START Source data
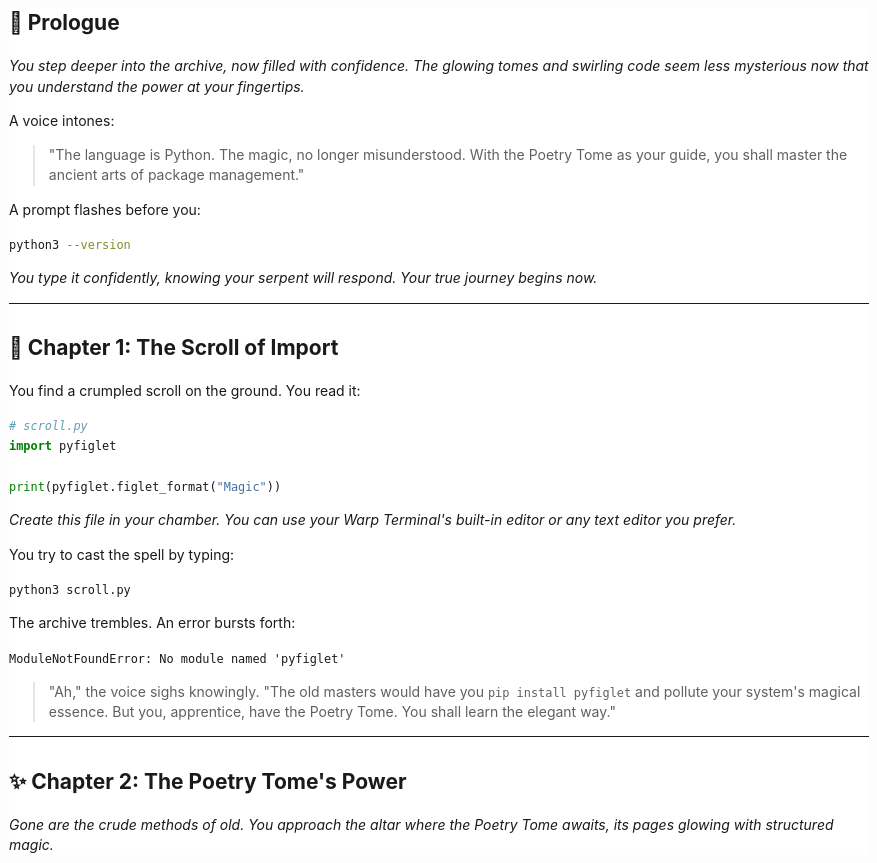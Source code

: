 ## 📜 Prologue

_You step deeper into the archive, now filled with confidence. The glowing tomes
and swirling code seem less mysterious now that you understand the power at your
fingertips._

A voice intones:

> "The language is Python. The magic, no longer misunderstood. With the Poetry
> Tome as your guide, you shall master the ancient arts of package management."

A prompt flashes before you:

```bash
python3 --version
```

_You type it confidently, knowing your serpent will respond. Your true journey
begins now._

---

## 🧪 Chapter 1: The Scroll of Import

You find a crumpled scroll on the ground. You read it:

```python
# scroll.py
import pyfiglet

print(pyfiglet.figlet_format("Magic"))
```

_Create this file in your chamber. You can use your Warp Terminal's built-in
editor or any text editor you prefer._

You try to cast the spell by typing:

```bash
python3 scroll.py
```

The archive trembles. An error bursts forth:

```
ModuleNotFoundError: No module named 'pyfiglet'
```

> "Ah," the voice sighs knowingly. "The old masters would have you
> `pip install pyfiglet` and pollute your system's magical essence. But you,
> apprentice, have the Poetry Tome. You shall learn the elegant way."

---

## ✨ Chapter 2: The Poetry Tome's Power

_Gone are the crude methods of old. You approach the altar where the Poetry Tome
awaits, its pages glowing with structured magic._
END Source data
* What is required *
Without changing a word, retype every entry above, but drop its pictures.

* Response area *
Source code

: ## 📜 Prologue

_You step deeper into the archive, now filled with confidence. The glowing tomes
and swirling code seem less mysterious now that you understand the power at your
fingertips._

A voice intones:

> "The language is Python. The magic, no longer misunderstood. With the Poetry
> Tome as your guide, you shall master the ancient arts of package management."

A prompt flashes before you:

```bash
python3 --version
```

_You type it confidently, knowing your serpent will respond. Your true journey
begins now._

---

## 🧪 Chapter 1: The Scroll of Import

You find a crumpled scroll on the ground. You read it:

```python
# scroll.py
import pyfiglet

print(pyfiglet.figlet_format("Magic"))
```

_Create this file in your chamber. You can use your Warp Terminal's built-in
editor or any text editor you prefer._

You try to cast the spell by typing:

```bash
python3 scroll.py
```

The archive trembles. An error bursts forth:

```
ModuleNotFoundError: No module named 'pyfiglet'
```

> "Ah," the voice sighs knowingly. "The old masters would have you
> `pip install pyfiglet` and pollute your system's magical essence. But you,
> apprentice, have the Poetry Tome. You shall learn the elegant way."

---

## ✨ Chapter 2: The Poetry Tome's Power

_Gone are the crude methods of old. You approach the altar where the Poetry Tome
awaits, its pages glowing with structured magic._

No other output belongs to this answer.